All records given below must be printed word for word.

== DATA FOR ANALYSIS

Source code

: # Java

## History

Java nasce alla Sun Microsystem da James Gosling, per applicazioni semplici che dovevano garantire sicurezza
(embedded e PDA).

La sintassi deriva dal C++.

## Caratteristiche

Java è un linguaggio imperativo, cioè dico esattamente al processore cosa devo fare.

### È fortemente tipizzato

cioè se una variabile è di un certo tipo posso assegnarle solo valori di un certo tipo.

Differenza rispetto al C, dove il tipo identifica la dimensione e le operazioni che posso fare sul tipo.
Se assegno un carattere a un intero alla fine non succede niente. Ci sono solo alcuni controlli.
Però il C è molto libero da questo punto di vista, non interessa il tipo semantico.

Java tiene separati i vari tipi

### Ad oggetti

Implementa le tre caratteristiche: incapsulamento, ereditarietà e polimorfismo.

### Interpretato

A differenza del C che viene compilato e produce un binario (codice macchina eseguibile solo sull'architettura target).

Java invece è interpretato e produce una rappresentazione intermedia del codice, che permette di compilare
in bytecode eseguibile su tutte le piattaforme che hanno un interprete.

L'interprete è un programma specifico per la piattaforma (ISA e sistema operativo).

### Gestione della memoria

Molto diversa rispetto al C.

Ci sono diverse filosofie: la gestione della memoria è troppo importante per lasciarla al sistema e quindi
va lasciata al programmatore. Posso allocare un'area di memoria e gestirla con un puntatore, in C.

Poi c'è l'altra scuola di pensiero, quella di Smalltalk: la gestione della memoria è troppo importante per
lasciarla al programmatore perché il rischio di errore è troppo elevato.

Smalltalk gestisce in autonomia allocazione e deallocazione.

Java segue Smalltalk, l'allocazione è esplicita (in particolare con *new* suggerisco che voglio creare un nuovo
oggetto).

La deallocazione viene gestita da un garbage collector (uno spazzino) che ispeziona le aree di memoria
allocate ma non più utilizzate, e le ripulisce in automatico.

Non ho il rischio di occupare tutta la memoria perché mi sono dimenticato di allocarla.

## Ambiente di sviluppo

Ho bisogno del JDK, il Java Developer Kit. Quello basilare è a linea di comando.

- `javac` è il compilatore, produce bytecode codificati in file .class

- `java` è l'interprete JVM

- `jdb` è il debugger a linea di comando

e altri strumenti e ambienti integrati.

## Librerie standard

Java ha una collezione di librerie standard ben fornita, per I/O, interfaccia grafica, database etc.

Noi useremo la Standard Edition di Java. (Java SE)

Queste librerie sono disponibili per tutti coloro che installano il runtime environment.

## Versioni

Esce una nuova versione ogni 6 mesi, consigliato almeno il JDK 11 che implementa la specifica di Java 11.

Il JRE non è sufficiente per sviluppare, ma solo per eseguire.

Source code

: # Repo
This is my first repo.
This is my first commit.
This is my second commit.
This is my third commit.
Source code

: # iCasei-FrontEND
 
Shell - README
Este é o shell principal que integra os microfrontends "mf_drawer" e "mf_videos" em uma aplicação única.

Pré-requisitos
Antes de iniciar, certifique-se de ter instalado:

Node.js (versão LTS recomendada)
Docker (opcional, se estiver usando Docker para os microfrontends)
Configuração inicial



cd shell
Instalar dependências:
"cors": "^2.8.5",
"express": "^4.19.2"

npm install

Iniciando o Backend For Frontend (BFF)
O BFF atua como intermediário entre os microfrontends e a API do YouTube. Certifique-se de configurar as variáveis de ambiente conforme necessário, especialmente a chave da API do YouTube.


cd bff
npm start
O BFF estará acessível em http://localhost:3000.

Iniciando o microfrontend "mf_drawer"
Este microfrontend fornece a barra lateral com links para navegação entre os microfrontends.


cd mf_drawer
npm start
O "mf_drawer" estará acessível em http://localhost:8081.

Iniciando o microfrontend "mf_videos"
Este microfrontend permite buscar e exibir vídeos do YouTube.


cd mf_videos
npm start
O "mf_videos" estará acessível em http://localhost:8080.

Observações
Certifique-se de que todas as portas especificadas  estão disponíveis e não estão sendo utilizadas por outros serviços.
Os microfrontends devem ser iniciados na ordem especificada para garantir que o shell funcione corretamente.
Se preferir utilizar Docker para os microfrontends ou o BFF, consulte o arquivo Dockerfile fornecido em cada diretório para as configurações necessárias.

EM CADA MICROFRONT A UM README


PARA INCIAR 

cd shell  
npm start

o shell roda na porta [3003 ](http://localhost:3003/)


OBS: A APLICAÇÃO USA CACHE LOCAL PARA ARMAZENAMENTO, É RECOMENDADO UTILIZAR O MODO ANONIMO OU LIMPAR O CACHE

====

- OUTPUT BELOW:
Source code

: # Java

## History

Java nasce alla Sun Microsystem da James Gosling, per applicazioni semplici che dovevano garantire sicurezza
(embedded e PDA).

La sintassi deriva dal C++.

## Caratteristiche

Java è un linguaggio imperativo, cioè dico esattamente al processore cosa devo fare.

### È fortemente tipizzato

cioè se una variabile è di un certo tipo posso assegnarle solo valori di un certo tipo.

Differenza rispetto al C, dove il tipo identifica la dimensione e le operazioni che posso fare sul tipo.
Se assegno un carattere a un intero alla fine non succede niente. Ci sono solo alcuni controlli.
Però il C è molto libero da questo punto di vista, non interessa il tipo semantico.

Java tiene separati i vari tipi

### Ad oggetti

Implementa le tre caratteristiche: incapsulamento, ereditarietà e polimorfismo.

### Interpretato

A differenza del C che viene compilato e produce un binario (codice macchina eseguibile solo sull'architettura target).

Java invece è interpretato e produce una rappresentazione intermedia del codice, che permette di compilare
in bytecode eseguibile su tutte le piattaforme che hanno un interprete.

L'interprete è un programma specifico per la piattaforma (ISA e sistema operativo).

### Gestione della memoria

Molto diversa rispetto al C.

Ci sono diverse filosofie: la gestione della memoria è troppo importante per lasciarla al sistema e quindi
va lasciata al programmatore. Posso allocare un'area di memoria e gestirla con un puntatore, in C.

Poi c'è l'altra scuola di pensiero, quella di Smalltalk: la gestione della memoria è troppo importante per
lasciarla al programmatore perché il rischio di errore è troppo elevato.

Smalltalk gestisce in autonomia allocazione e deallocazione.

Java segue Smalltalk, l'allocazione è esplicita (in particolare con *new* suggerisco che voglio creare un nuovo
oggetto).

La deallocazione viene gestita da un garbage collector (uno spazzino) che ispeziona le aree di memoria
allocate ma non più utilizzate, e le ripulisce in automatico.

Non ho il rischio di occupare tutta la memoria perché mi sono dimenticato di allocarla.

## Ambiente di sviluppo

Ho bisogno del JDK, il Java Developer Kit. Quello basilare è a linea di comando.

- `javac` è il compilatore, produce bytecode codificati in file .class

- `java` è l'interprete JVM

- `jdb` è il debugger a linea di comando

e altri strumenti e ambienti integrati.

## Librerie standard

Java ha una collezione di librerie standard ben fornita, per I/O, interfaccia grafica, database etc.

Noi useremo la Standard Edition di Java. (Java SE)

Queste librerie sono disponibili per tutti coloro che installano il runtime environment.

## Versioni

Esce una nuova versione ogni 6 mesi, consigliato almeno il JDK 11 che implementa la specifica di Java 11.

Il JRE non è sufficiente per sviluppare, ma solo per eseguire.

Source code

: # Repo
This is my first repo.
This is my first commit.
This is my second commit.
This is my third commit.
Source code

: # iCasei-FrontEND
 
Shell - README
Este é o shell principal que integra os microfrontends "mf_drawer" e "mf_videos" em uma aplicação única.

Pré-requisitos
Antes de iniciar, certifique-se de ter instalado:

Node.js (versão LTS recomendada)
Docker (opcional, se estiver usando Docker para os microfrontends)
Configuração inicial



cd shell
Instalar dependências:
"cors": "^2.8.5",
"express": "^4.19.2"

npm install

Iniciando o Backend For Frontend (BFF)
O BFF atua como intermediário entre os microfrontends e a API do YouTube. Certifique-se de configurar as variáveis de ambiente conforme necessário, especialmente a chave da API do YouTube.


cd bff
npm start
O BFF estará acessível em http://localhost:3000.

Iniciando o microfrontend "mf_drawer"
Este microfrontend fornece a barra lateral com links para navegação entre os microfrontends.


cd mf_drawer
npm start
O "mf_drawer" estará acessível em http://localhost:8081.

Iniciando o microfrontend "mf_videos"
Este microfrontend permite buscar e exibir vídeos do YouTube.


cd mf_videos
npm start
O "mf_videos" estará acessível em http://localhost:8080.

Observações
Certifique-se de que todas as portas especificadas  estão disponíveis e não estão sendo utilizadas por outros serviços.
Os microfrontends devem ser iniciados na ordem especificada para garantir que o shell funcione corretamente.
Se preferir utilizar Docker para os microfrontends ou o BFF, consulte o arquivo Dockerfile fornecido em cada diretório para as configurações necessárias.

EM CADA MICROFRONT A UM README


PARA INCIAR 

cd shell  
npm start

o shell roda na porta [3003 ](http://localhost:3003/)


OBS: A APLICAÇÃO USA CACHE LOCAL PARA ARMAZENAMENTO, É RECOMENDADO UTILIZAR O MODO ANONIMO OU LIMPAR O CACHE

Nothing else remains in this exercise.